- **What you have to do**:
All that should come back is the lines of the data below from the one containing "- ✅ Daily bonus system" to the one containing "- **APK won't", inclusive, exactly as they stand.

---------- Dataset entries ----------

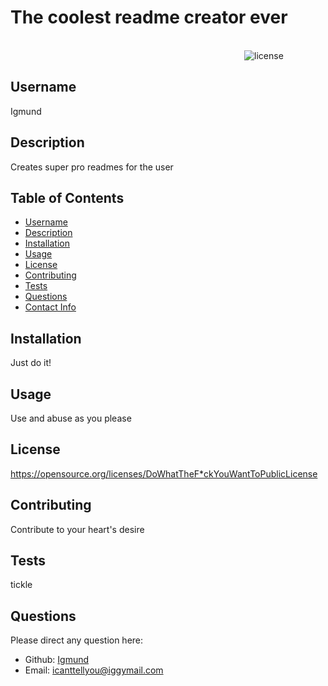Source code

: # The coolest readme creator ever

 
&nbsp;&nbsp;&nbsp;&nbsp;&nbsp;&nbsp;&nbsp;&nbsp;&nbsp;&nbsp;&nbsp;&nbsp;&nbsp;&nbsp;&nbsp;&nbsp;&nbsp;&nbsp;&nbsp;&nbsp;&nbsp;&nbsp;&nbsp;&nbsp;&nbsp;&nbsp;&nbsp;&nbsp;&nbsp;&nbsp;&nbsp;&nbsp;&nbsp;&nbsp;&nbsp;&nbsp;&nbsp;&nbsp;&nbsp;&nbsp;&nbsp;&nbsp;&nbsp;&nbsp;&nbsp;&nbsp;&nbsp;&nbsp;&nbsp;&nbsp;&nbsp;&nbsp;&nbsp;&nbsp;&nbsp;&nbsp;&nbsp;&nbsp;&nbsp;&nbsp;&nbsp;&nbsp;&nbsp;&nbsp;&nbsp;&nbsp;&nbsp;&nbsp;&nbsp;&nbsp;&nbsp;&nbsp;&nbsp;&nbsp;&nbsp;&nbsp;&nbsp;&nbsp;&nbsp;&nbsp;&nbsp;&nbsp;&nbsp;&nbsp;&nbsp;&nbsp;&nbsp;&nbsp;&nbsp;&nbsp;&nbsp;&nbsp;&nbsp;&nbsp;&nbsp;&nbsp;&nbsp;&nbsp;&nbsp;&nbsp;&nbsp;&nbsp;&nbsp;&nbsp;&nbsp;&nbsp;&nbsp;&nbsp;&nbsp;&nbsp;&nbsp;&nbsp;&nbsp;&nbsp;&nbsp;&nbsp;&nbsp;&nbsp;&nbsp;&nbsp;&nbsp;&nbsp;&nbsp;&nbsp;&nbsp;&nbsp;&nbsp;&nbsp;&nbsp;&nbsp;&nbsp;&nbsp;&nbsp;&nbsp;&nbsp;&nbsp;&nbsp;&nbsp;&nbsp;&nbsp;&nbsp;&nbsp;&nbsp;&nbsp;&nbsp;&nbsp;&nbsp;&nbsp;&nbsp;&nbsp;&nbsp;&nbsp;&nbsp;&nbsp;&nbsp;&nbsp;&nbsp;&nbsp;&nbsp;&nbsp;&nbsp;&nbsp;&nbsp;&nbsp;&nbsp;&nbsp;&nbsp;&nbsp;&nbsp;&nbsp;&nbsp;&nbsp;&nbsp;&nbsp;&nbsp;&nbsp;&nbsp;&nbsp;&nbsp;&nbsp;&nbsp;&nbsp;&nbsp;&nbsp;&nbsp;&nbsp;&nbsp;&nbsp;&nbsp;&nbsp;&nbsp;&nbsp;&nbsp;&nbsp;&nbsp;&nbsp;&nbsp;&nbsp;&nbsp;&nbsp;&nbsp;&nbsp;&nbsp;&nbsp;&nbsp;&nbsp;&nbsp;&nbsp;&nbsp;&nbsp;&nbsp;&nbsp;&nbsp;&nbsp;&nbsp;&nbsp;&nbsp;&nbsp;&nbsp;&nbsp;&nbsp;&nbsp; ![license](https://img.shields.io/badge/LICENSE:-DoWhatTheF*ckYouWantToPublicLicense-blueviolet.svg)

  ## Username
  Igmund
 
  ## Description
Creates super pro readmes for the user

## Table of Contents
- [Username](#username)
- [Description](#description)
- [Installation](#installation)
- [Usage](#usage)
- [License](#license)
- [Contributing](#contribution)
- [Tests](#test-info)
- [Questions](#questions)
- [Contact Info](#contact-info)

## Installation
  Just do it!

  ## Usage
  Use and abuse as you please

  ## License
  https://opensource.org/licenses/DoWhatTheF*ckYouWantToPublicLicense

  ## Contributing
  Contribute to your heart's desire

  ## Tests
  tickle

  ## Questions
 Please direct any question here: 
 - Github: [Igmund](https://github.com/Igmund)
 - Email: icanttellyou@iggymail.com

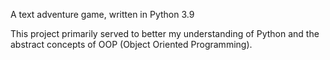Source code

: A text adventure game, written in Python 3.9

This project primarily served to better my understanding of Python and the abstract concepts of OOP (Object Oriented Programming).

----------
---------- Dataset entries ----------

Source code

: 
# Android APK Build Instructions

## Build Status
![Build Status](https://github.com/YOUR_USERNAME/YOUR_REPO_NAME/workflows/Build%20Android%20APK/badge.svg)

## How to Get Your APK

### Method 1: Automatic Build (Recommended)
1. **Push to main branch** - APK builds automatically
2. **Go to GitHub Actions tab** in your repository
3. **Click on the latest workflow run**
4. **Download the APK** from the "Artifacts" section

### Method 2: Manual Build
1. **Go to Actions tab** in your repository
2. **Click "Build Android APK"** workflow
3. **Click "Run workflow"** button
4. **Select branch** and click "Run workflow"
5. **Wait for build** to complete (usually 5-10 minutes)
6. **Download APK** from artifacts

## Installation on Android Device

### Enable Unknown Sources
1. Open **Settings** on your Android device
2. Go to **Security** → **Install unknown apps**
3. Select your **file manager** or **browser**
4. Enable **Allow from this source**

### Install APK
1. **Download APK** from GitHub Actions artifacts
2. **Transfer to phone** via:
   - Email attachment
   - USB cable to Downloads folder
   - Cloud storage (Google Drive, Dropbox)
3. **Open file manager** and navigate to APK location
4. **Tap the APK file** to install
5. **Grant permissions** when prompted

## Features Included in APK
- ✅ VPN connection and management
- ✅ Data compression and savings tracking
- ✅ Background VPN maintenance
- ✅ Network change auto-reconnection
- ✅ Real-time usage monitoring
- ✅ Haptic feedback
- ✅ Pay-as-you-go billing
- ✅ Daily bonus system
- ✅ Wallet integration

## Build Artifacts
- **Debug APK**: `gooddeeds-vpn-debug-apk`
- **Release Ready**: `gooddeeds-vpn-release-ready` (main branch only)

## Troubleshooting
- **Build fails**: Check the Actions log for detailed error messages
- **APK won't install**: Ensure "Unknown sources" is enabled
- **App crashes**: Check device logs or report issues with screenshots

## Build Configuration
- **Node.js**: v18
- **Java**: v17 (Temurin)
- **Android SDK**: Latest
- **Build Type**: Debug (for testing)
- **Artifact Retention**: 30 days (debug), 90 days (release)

----------

- **Problem solution**:
- ✅ Daily bonus system
- ✅ Wallet integration

## Build Artifacts
- **Debug APK**: `gooddeeds-vpn-debug-apk`
- **Release Ready**: `gooddeeds-vpn-release-ready` (main branch only)

## Troubleshooting
- **Build fails**: Check the Actions log for detailed error messages
- **APK won't install**: Ensure "Unknown sources" is enabled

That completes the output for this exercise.